- _The problem_
Without any of its pictures, the listing below should be output exactly.

- _Records_
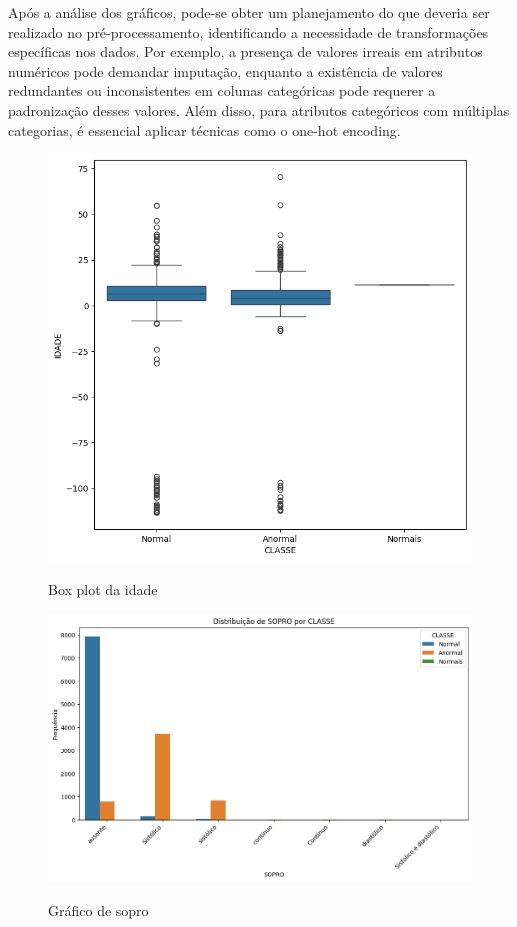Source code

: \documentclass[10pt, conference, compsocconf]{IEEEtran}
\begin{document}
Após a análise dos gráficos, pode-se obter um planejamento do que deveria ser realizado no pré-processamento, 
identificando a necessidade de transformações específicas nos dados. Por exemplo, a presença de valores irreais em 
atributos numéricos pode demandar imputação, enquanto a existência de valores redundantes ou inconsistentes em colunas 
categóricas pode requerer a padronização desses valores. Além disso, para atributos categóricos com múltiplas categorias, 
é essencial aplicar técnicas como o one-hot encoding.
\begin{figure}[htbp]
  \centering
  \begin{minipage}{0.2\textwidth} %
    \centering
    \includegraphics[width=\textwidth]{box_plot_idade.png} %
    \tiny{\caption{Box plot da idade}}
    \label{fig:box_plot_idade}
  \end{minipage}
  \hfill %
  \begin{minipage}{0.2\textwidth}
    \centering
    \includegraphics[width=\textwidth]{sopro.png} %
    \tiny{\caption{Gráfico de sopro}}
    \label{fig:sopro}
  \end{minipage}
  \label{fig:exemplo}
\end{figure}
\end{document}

- _Output for this exercise_
Source code

: \documentclass[10pt, conference, compsocconf]{IEEEtran}
\begin{document}
Após a análise dos gráficos, pode-se obter um planejamento do que deveria ser realizado no pré-processamento, 
identificando a necessidade de transformações específicas nos dados. Por exemplo, a presença de valores irreais em 
atributos numéricos pode demandar imputação, enquanto a existência de valores redundantes ou inconsistentes em colunas 
categóricas pode requerer a padronização desses valores. Além disso, para atributos categóricos com múltiplas categorias, 
é essencial aplicar técnicas como o one-hot encoding.
\begin{figure}[htbp]
  \centering
  \begin{minipage}{0.2\textwidth} %
    \centering
    \includegraphics[width=\textwidth]{box_plot_idade.png} %
    \tiny{\caption{Box plot da idade}}
    \label{fig:box_plot_idade}
  \end{minipage}
  \hfill %
  \begin{minipage}{0.2\textwidth}
    \centering
    \includegraphics[width=\textwidth]{sopro.png} %
    \tiny{\caption{Gráfico de sopro}}
    \label{fig:sopro}
  \end{minipage}
  \label{fig:exemplo}
\end{figure}
\end{document}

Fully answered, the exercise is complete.